Python for (Cartalk) Puzzlers

Last week's Car Talk had a fun puzzler called "Three Pieces of Paper":

Three different numbers are chosen at random, and one is written on each of three slips of paper. The slips are then placed face down on the table. The objective is to choose the slip upon which is written the largest number.

Here are the rules: You can turn over any slip of paper and look at the amount written on it. If for any reason you think this is the largest, you're done; you keep it. Otherwise you discard it and turn over a second slip. Again, if you think this is the one with the biggest number, you keep that one and the game is over. If you don't, you discard that one too.

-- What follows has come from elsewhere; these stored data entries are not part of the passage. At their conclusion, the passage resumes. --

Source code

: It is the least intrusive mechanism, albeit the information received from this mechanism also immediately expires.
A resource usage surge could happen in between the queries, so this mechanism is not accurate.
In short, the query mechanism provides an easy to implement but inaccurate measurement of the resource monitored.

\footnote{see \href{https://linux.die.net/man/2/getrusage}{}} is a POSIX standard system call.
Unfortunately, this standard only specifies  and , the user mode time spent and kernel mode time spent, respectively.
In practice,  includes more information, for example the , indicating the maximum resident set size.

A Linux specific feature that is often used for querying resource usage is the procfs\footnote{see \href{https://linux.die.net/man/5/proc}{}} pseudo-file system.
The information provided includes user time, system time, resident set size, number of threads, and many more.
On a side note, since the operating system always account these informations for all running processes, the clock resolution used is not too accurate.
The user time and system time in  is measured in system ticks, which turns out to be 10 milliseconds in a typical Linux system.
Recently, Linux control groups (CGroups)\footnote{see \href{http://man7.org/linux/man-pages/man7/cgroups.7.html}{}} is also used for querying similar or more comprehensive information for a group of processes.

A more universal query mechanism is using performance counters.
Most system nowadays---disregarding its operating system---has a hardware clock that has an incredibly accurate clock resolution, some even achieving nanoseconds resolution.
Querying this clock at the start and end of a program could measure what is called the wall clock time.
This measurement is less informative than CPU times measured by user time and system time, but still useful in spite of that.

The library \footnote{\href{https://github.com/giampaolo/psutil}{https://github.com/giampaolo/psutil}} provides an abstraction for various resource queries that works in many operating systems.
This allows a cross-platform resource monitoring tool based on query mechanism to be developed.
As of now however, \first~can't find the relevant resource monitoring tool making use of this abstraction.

What are the odds of winning? The obvious answer is one in three, but you can do better than that. After thinking about it a little I figured out the strategy pretty quickly (I won't spoil it here; follow the link above to see the answer). But the question was: how often does the correct strategy give you the answer?

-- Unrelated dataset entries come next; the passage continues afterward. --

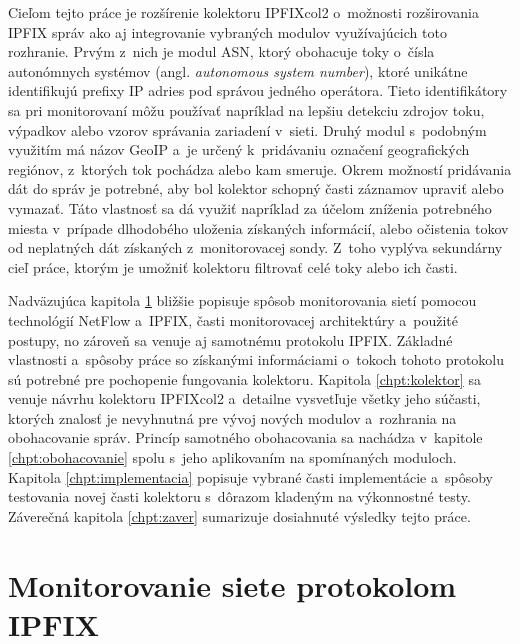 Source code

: Cieľom tejto práce je rozšírenie kolektoru IPFIXcol2 o~možnosti rozširovania IPFIX správ ako aj integrovanie vybraných modulov využívajúcich toto rozhranie.
Prvým z~nich je modul ASN, ktorý obohacuje toky o~čísla autonómnych systémov (angl. \textit{autonomous system number}), ktoré unikátne identifikujú prefixy IP adries pod správou jedného operátora.
Tieto identifikátory sa pri monitorovaní môžu používať napríklad na lepšiu detekciu zdrojov toku, výpadkov alebo vzorov správania zariadení v~sieti.
Druhý modul s~podobným využitím má názov GeoIP a~je určený k~pridávaniu označení geografických regiónov, z~ktorých tok pochádza alebo kam smeruje.
Okrem možností pridávania dát do správ je potrebné, aby bol kolektor schopný časti záznamov upraviť alebo vymazať.
Táto vlastnosť sa dá využiť napríklad za účelom zníženia potrebného miesta v~prípade dlhodobého uloženia získaných informácií, alebo očistenia tokov od neplatných dát získaných z~monitorovacej sondy.
Z~toho vyplýva sekundárny cieľ práce, ktorým je umožniť kolektoru filtrovať celé toky alebo ich časti.

Nadväzujúca kapitola \ref{chpt:monitorovanie} bližšie popisuje spôsob monitorovania sietí pomocou technológií NetFlow a~IPFIX, časti monitorovacej architektúry a~použité postupy, no zároveň sa venuje
aj samotnému protokolu IPFIX. Základné vlastnosti a~spôsoby práce so získanými informáciami o~tokoch tohoto protokolu sú potrebné pre pochopenie fungovania kolektoru. Kapitola \ref{chpt:kolektor} sa venuje návrhu kolektoru IPFIXcol2 a~detailne vysvetľuje
všetky jeho súčasti, ktorých znalosť je nevyhnutná pre vývoj nových modulov a~rozhrania na obohacovanie správ. Princíp samotného obohacovania sa nachádza v~kapitole \ref{chpt:obohacovanie} spolu s~jeho
aplikovaním na spomínaných moduloch. Kapitola \ref{chpt:implementacia} popisuje vybrané časti implementácie a~spôsoby testovania novej časti kolektoru s~dôrazom kladeným na výkonnostné testy.
Záverečná kapitola \ref{chpt:zaver} sumarizuje dosiahnuté výsledky tejto práce.


\chapter{Monitorovanie siete protokolom IPFIX}
\label{chpt:monitorovanie}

It made for a good "things to think about when trying to fall asleep" insomnia game. And I mostly convinced myself that the answer was 50%. But probability problems are tricky beasts (witness the Monty Hall Problem, which even professional mathematicians got wrong) and I wasn't confident about it. Even after hearing Click and Clack describe the answer on this week's show, asserting that the answer was 50%, I still wanted to prove it to myself.

Why not write a simple program? That way I could run lots of trials and see if the strategy wins 50% of the time.

So here's my silly Python program:

#! /usr/bin/env python

# Cartalk puzzler Feb 2011

import random, time


tot = 0
wins = 0

while True:
    # pick 3 numbers:
    n1 = random.randint(0, 100)
    n2 = random.randint(0, 100)
    n3 = random.randint(0, 100)

    # Always look at but discard the first number.
    # If the second number is greater than the first, stick with it;
    # otherwise choose the third number.
    if n2 > n1 :
        final = n2
    else :
        final = n3

    biggest = max(n1, n2, n3)
    win = (final == biggest)
    tot += 1
    if win :
        wins += 1
    print "%4d %4d %4d %10d %10s %6d/%-6d = %10d%%" % (n1, n2, n3, final,
                                                       wins, tot,
    if tot % 1000 == 0:
        print "(%d ...)" % tot

It chooses numbers between 0 and 100, for no particular reason; I could randomize that, but it wouldn't matter to the result. I made it print out all the outcomes, but pause for a second after every thousand trials ... otherwise the text scrolls too fast to read.

And indeed, the answer converges very rapidly to 50%. Hurray!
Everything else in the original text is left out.